Recycle B.C. is a non-profit organization, and manages the program on behalf of producers. According to its annual report, in 2017 it collected and recycled 181,514 tonnes of materials. Just over 4,500 tonnes of materials were turned into an alternative fuel but about 11,500 tonnes of materials ended up in the trash because they were contaminated.

A large pile of plastic milk jugs is sorted inside Urban Impact recycling depot in New Westminster. Urban Impact deals with milk jugs, yogurt containers, butter tubs, glass and tin cans coming from Delta, Coquitlam and Langley. Arlen Redekop / Vancouver Sun


The vast majority of plastic (containers, bags and overwrap) is processed in Metro Vancouver and turned into pellets and flakes that are sold to the plastics industry. However, some of the white foam packaging that is recycled is sent to a company in Malaysia that breaks it down and sends the processed material to its facility in China, which turns it into picture frames.

Lefebvre said Recycle B.C. has visited the manufacturing facility in China to make sure the materials are being managed responsibly.

“It’s an extremely small amount — less than one per cent of the total plastic collected goes overseas,” Lefebvre said.

“We’re also starting to shift to an end market in Metro Vancouver as well for that white foam.”

Lefebvre was unable to say what volume or weight of foam is sent overseas.

Glass from B.C. households is shipped to Abbotsford to be processed into new bottles, and to Quesnel, where it is made into sandblast materials.

Metal containers are sold to markets in B.C., Ontario and the U.S., where they can be made into new packaging or sheet metal.

Paper is sold to companies in B.C. and the U.S., as well as overseas. B.C. used to send most of its paper to China, however starting Jan. 1, 2018, the country banned some imports of waste, including plastic and paper.

Although the change has made it more difficult to sell recyclable materials overseas, Lefebvre said the province has one of the lowest contamination rates in North America and has been able to find markets in India, Indonesia, Vietnam, South Korea and Taiwan.

“Despite those shifting markets, Recycle B.C. has been able to ensure that all of the materials collected are being recycled,” said Lefebvre.

Greenpeace Canada plastics campaigner Laura Yates said she has concerns about what happens to materials, particularly plastic, in the province’s recycling stream.

“It makes sense that Recycle B.C. is taking steps to make sure that B.C.’s residential plastic waste is not being handled irresponsibly, but I’m skeptical they have 100-per-cent oversight and I believe there are probably things that fall through the cracks,” she said.

Yates pointed out that recyclables don’t have to be shipped overseas to be mishandled — it could be a matter of materials ending up in the landfill instead of being recycled.

Other materials that are collected as part of extended producer responsibility programs — batteries, paint, electronics, beverage containers, oil — are recycled according to stewardship plans that are submitted to the provincial government.

When it comes to materials collected from commercial or industrial sources, it’s harder to track how much is recycled and where it goes because the work is done by private companies.

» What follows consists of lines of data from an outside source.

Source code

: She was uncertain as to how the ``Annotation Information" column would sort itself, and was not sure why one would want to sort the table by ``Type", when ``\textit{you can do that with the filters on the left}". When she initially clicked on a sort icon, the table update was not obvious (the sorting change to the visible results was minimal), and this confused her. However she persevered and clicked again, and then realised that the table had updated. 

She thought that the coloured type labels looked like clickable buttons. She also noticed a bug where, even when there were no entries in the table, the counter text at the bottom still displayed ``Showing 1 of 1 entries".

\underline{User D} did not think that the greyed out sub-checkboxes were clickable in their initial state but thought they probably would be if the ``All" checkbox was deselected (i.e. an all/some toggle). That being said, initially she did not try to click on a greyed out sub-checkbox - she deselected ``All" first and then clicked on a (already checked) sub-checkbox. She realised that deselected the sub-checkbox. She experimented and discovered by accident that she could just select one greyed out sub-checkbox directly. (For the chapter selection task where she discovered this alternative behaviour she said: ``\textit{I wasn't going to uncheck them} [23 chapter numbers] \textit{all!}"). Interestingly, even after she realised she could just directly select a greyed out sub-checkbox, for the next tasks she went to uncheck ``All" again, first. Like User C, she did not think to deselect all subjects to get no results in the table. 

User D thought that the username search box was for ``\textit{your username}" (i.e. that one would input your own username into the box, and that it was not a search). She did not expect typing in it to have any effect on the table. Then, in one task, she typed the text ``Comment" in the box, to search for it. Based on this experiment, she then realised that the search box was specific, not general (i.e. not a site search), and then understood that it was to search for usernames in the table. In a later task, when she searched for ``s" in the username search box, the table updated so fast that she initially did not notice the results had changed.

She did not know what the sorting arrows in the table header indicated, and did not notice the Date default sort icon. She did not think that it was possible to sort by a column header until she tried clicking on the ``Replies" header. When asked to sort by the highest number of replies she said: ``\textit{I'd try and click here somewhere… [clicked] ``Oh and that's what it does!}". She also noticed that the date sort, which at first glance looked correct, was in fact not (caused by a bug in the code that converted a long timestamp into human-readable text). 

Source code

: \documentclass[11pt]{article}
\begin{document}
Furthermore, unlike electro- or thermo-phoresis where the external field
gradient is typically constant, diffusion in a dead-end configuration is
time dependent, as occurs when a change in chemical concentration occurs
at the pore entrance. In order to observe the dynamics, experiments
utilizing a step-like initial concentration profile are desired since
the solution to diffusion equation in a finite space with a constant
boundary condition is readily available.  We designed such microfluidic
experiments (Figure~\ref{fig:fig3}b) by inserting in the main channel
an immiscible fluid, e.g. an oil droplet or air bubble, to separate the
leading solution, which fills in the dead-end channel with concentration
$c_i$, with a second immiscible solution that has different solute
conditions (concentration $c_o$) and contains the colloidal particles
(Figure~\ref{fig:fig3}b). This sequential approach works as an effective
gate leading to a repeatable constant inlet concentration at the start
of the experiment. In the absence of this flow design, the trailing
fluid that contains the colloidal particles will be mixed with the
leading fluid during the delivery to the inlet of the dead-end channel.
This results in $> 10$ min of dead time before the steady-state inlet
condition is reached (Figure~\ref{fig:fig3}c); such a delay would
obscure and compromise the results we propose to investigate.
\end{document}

“The commercial side of things is very proprietary, it’s hard to get numbers. They treat that information with a lot of protection because it has to do with their business models and such,” said Brock Macdonald, CEO of the Recycling Council of B.C.

However, in speaking with people in the industry, Macdonald has heard that the amount of material recycled through commercial and industrial companies could be more than what is recycled from households.

“It’s not an insignificant amount,” Macdonald said.


In the past, the council has advocated for commercial and industrial materials to be included in the provincial recycling regulation, which would provide for greater oversight and create efficiencies. Macdonald said it will continue to push for that inclusion.

“It’s not just the Recycling Council of B.C, board that’s talking about this, it’s our members in multiple sectors — government and private sector and non-profit — that are discussing that as being an inevitability,” Macdonald said.

“It’s the case in Europe … it’s not like it hasn’t been done before.”